La costruzione dell’identità e del sé rappresenta un perfetto campo di indagine per la settima arte. Nella prospettiva del regista tedesco Rainer Werner Fassbinder – le cui opere cinematografiche si sviluppano in un contesto storico di fervore rivoluzionario sul piano artistico e sociale – Eros e Thanatos subiscono un mutamento simbolico, trasformandosi da elementi naturali dell’inconscio collettivo a manifestazioni di patologie psichiche derivanti dall’alienazione. Il regista ha utilizzato la macchina da presa come lente d’ingrandimento sull’ animo umano, mettendo in risalto desideri condizionati, rapporti disumanizzati e l’estetica masochistica. La sua indagine cine-sociologica suggerisce allo spettatore un’attenzione per queste dinamiche e denuncia artisticamente l’eccesso di razionalità e cinismo che contraddistinguono la società odierna. Egli vuole alludere a una trasformazione sociale che deve avere origine dalla riflessione sull’identità e dalla riscoperta del sé per avere risonanza sulla collettività.

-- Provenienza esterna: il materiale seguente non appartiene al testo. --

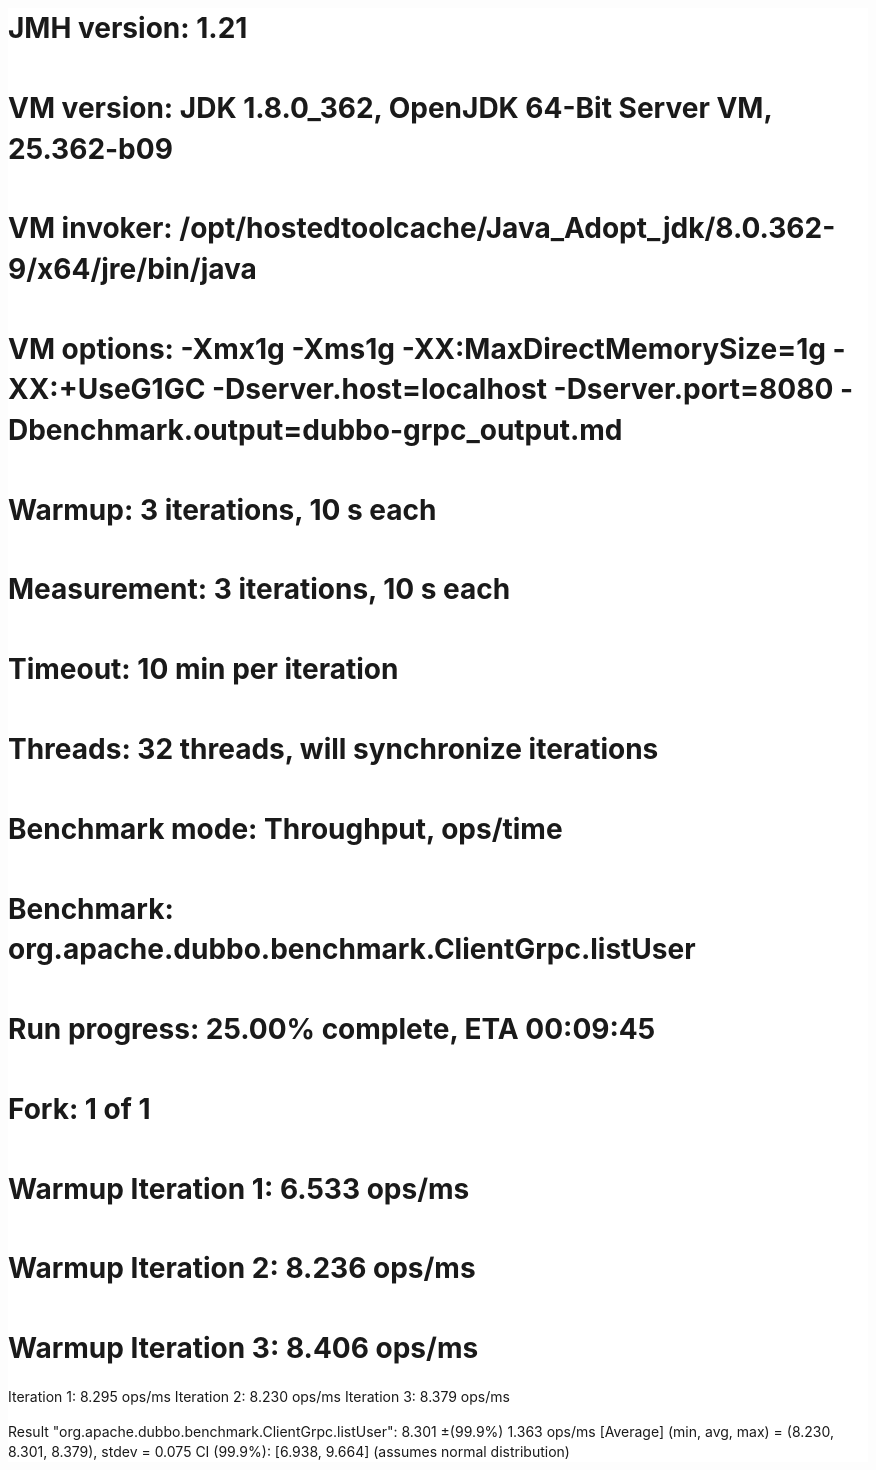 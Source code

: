 
# JMH version: 1.21
# VM version: JDK 1.8.0_362, OpenJDK 64-Bit Server VM, 25.362-b09
# VM invoker: /opt/hostedtoolcache/Java_Adopt_jdk/8.0.362-9/x64/jre/bin/java
# VM options: -Xmx1g -Xms1g -XX:MaxDirectMemorySize=1g -XX:+UseG1GC -Dserver.host=localhost -Dserver.port=8080 -Dbenchmark.output=dubbo-grpc_output.md
# Warmup: 3 iterations, 10 s each
# Measurement: 3 iterations, 10 s each
# Timeout: 10 min per iteration
# Threads: 32 threads, will synchronize iterations
# Benchmark mode: Throughput, ops/time
# Benchmark: org.apache.dubbo.benchmark.ClientGrpc.listUser

# Run progress: 25.00% complete, ETA 00:09:45
# Fork: 1 of 1
# Warmup Iteration   1: 6.533 ops/ms
# Warmup Iteration   2: 8.236 ops/ms
# Warmup Iteration   3: 8.406 ops/ms
Iteration   1: 8.295 ops/ms
Iteration   2: 8.230 ops/ms
Iteration   3: 8.379 ops/ms


Result "org.apache.dubbo.benchmark.ClientGrpc.listUser":
  8.301 ±(99.9%) 1.363 ops/ms [Average]
  (min, avg, max) = (8.230, 8.301, 8.379), stdev = 0.075
  CI (99.9%): [6.938, 9.664] (assumes normal distribution)
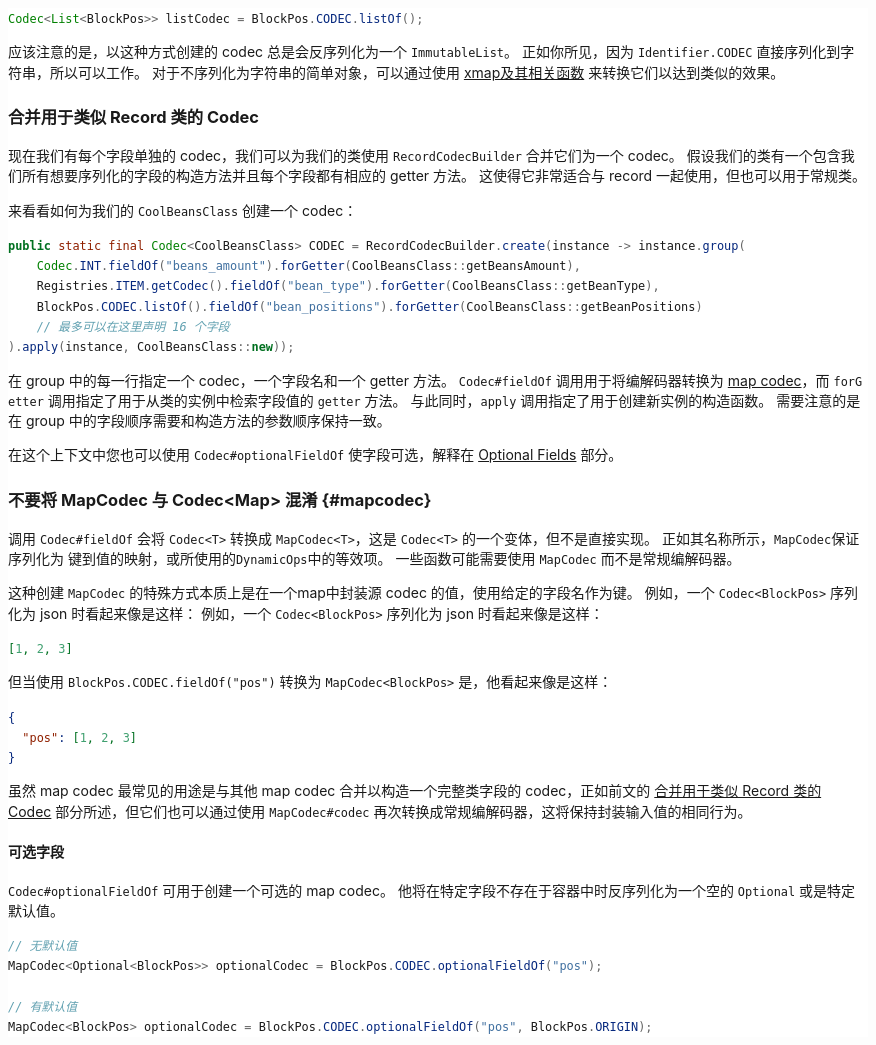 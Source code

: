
 ```java
Codec<List<BlockPos>> listCodec = BlockPos.CODEC.listOf();
```

应该注意的是，以这种方式创建的 codec 总是会反序列化为一个 `ImmutableList`。 正如你所见，因为 `Identifier.CODEC` 直接序列化到字符串，所以可以工作。 对于不序列化为字符串的简单对象，可以通过使用 [xmap及其相关函数](#mutually-convertible-types-and-you) 来转换它们以达到类似的效果。

### 合并用于类似 Record 类的 Codec

现在我们有每个字段单独的 codec，我们可以为我们的类使用 `RecordCodecBuilder` 合并它们为一个 codec。 假设我们的类有一个包含我们所有想要序列化的字段的构造方法并且每个字段都有相应的 getter 方法。 这使得它非常适合与 record 一起使用，但也可以用于常规类。

来看看如何为我们的 `CoolBeansClass` 创建一个 codec：

```java
public static final Codec<CoolBeansClass> CODEC = RecordCodecBuilder.create(instance -> instance.group(
    Codec.INT.fieldOf("beans_amount").forGetter(CoolBeansClass::getBeansAmount),
    Registries.ITEM.getCodec().fieldOf("bean_type").forGetter(CoolBeansClass::getBeanType),
    BlockPos.CODEC.listOf().fieldOf("bean_positions").forGetter(CoolBeansClass::getBeanPositions)
    // 最多可以在这里声明 16 个字段
).apply(instance, CoolBeansClass::new));
```

在 group 中的每一行指定一个 codec，一个字段名和一个 getter 方法。 `Codec#fieldOf` 调用用于将编解码器转换为 [map codec](#mapcodec)，而 `forGetter` 调用指定了用于从类的实例中检索字段值的 `getter` 方法。 与此同时，`apply` 调用指定了用于创建新实例的构造函数。 需要注意的是在 group 中的字段顺序需要和构造方法的参数顺序保持一致。

在这个上下文中您也可以使用 `Codec#optionalFieldOf` 使字段可选，解释在 [Optional Fields](#optional-fields) 部分。

### 不要将 MapCodec 与 Codec&lt;Map&gt; 混淆 {#mapcodec}

调用 `Codec#fieldOf` 会将 `Codec<T>` 转换成 `MapCodec<T>`，这是 `Codec<T>` 的一个变体，但不是直接实现。 正如其名称所示，`MapCodec`保证序列化为
键到值的映射，或所使用的`DynamicOps`中的等效项。 一些函数可能需要使用 `MapCodec` 而不是常规编解码器。

这种创建 `MapCodec` 的特殊方式本质上是在一个map中封装源 codec 的值，使用给定的字段名作为键。 例如，一个 `Codec<BlockPos>` 序列化为 json 时看起来像是这样： 例如，一个 `Codec<BlockPos>` 序列化为 json 时看起来像是这样：

```json
[1, 2, 3]
```

但当使用 `BlockPos.CODEC.fieldOf("pos")` 转换为 `MapCodec<BlockPos>` 是，他看起来像是这样：

```json
{
  "pos": [1, 2, 3]
}
```

虽然 map codec 最常见的用途是与其他 map codec 合并以构造一个完整类字段的 codec，正如前文的 [合并用于类似 Record 类的 Codec](#merging-codecs-for-record-like-classes) 部分所述，但它们也可以通过使用 `MapCodec#codec` 再次转换成常规编解码器，这将保持封装输入值的相同行为。

#### 可选字段

`Codec#optionalFieldOf` 可用于创建一个可选的 map codec。 他将在特定字段不存在于容器中时反序列化为一个空的 `Optional` 或是特定默认值。

```java
// 无默认值
MapCodec<Optional<BlockPos>> optionalCodec = BlockPos.CODEC.optionalFieldOf("pos");

// 有默认值
MapCodec<BlockPos> optionalCodec = BlockPos.CODEC.optionalFieldOf("pos", BlockPos.ORIGIN);
```
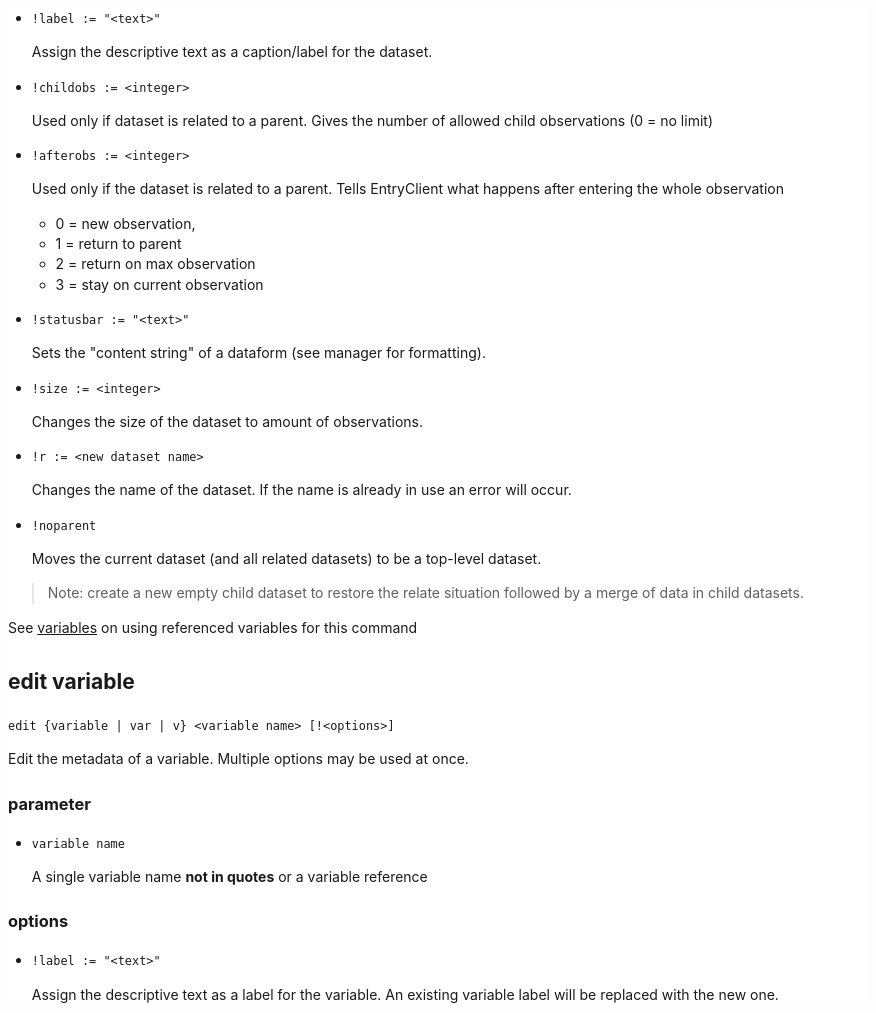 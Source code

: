 - `!label := "<text>"`

  Assign the descriptive text as a caption/label for the dataset.

- `!childobs := <integer>`

  Used only if dataset is related to a parent. Gives the number of allowed child observations   (0 = no limit)

- `!afterobs := <integer>`

  Used only if the dataset is related to a parent. Tells EntryClient what happens after entering the whole observation
  
  - 0 = new observation,
  - 1 = return to parent
  - 2 = return on max observation
  - 3 = stay on current observation
  
- `!statusbar := "<text>"`

  Sets the "content string" of a dataform (see manager for formatting).

- `!size := <integer>`

  Changes the size of the dataset to <size> amount of observations.

- `!r := <new dataset name>`

  Changes the name of the dataset. If the name is already in use an error will occur.

- `!noparent`

  Moves the current dataset (and all related datasets) to be a top-level dataset.

> Note: create a new empty child dataset to restore the relate situation followed by a merge of data in child datasets.

See [variables](#referencedvars) on using referenced variables for this command

## edit variable

```
edit {variable | var | v} <variable name> [!<options>]
```

Edit the metadata of a variable. Multiple options may be used at once.

### parameter

- `variable name`

  A single variable name __not in quotes__ or a variable reference

### options         

- `!label := "<text>"`

  Assign the descriptive text as a label for the variable. An existing variable label will be replaced with the new one.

All’interno della sua filmografia, In einem Jahr mit 13 Monden (“Un anno con 13 lune”, di qui in poi 13M) rappresenta un’opera unica nella visualizzazione delle pulsioni di vita e di morte. Omaggio al defunto compagno Armir Meier, scomparso nel ’78, la narrazione segue la storia di Elvira/Erwin nei suoi ultimi cinque giorni di vita. Ripercorrendo le varie tappe della sua vita, Elvira cerca di capire l’origine dei suoi tormenti interiori. Su consiglio dell’ amica Zoe, una prostituta, inizia questa ricerca esistenziale indagando sulla propria infanzia. Si dirige così all’orfanotrofio dove è stata cresciuta e scopre, parlando con una delle suore, che la sua vita è il frutto di un amore proibito tra la madre e un uomo che all’epoca era sposato. Non potendo crescere il bambino, sua madre decide di abbandonarlo alle cure delle suore impedendogli però di essere legalmente adottato, per non destare scalpore nella società borghese, condannandolo in tal modo a un’esistenza solitaria e a una crescita senza figure genitoriali di riferimento. Dopo questa amara scoperta, Elvira si confronta con i pochi affetti della sua vita cercando un luogo sicuro in cui sentirsi a casa. La moglie e la figlia, per cui prova un grande affetto, non riusciranno a colmare quell’assenza di amore che l’ha segnata per tutta la sua vita, così ricerca il confronto con l’unico uomo che lei abbia mai amato, Anton Saitz, e per il quale si era sottoposta ad un’operazione per il cambiamento di sesso. Anton, cinico speculatore edilizio, rifiuta Elvira dimostrandole tutto il suo disprezzo. A questo punto la depressione della protagonista è totale. Il suo stato di assoluto spaesamento causato dalla mancanza di amore sin dalla tenera età e dalla difficile convivenza con il suo cambio di sessualità che non le garantisce l’accettazione dell’amato, la inducono al suicidio.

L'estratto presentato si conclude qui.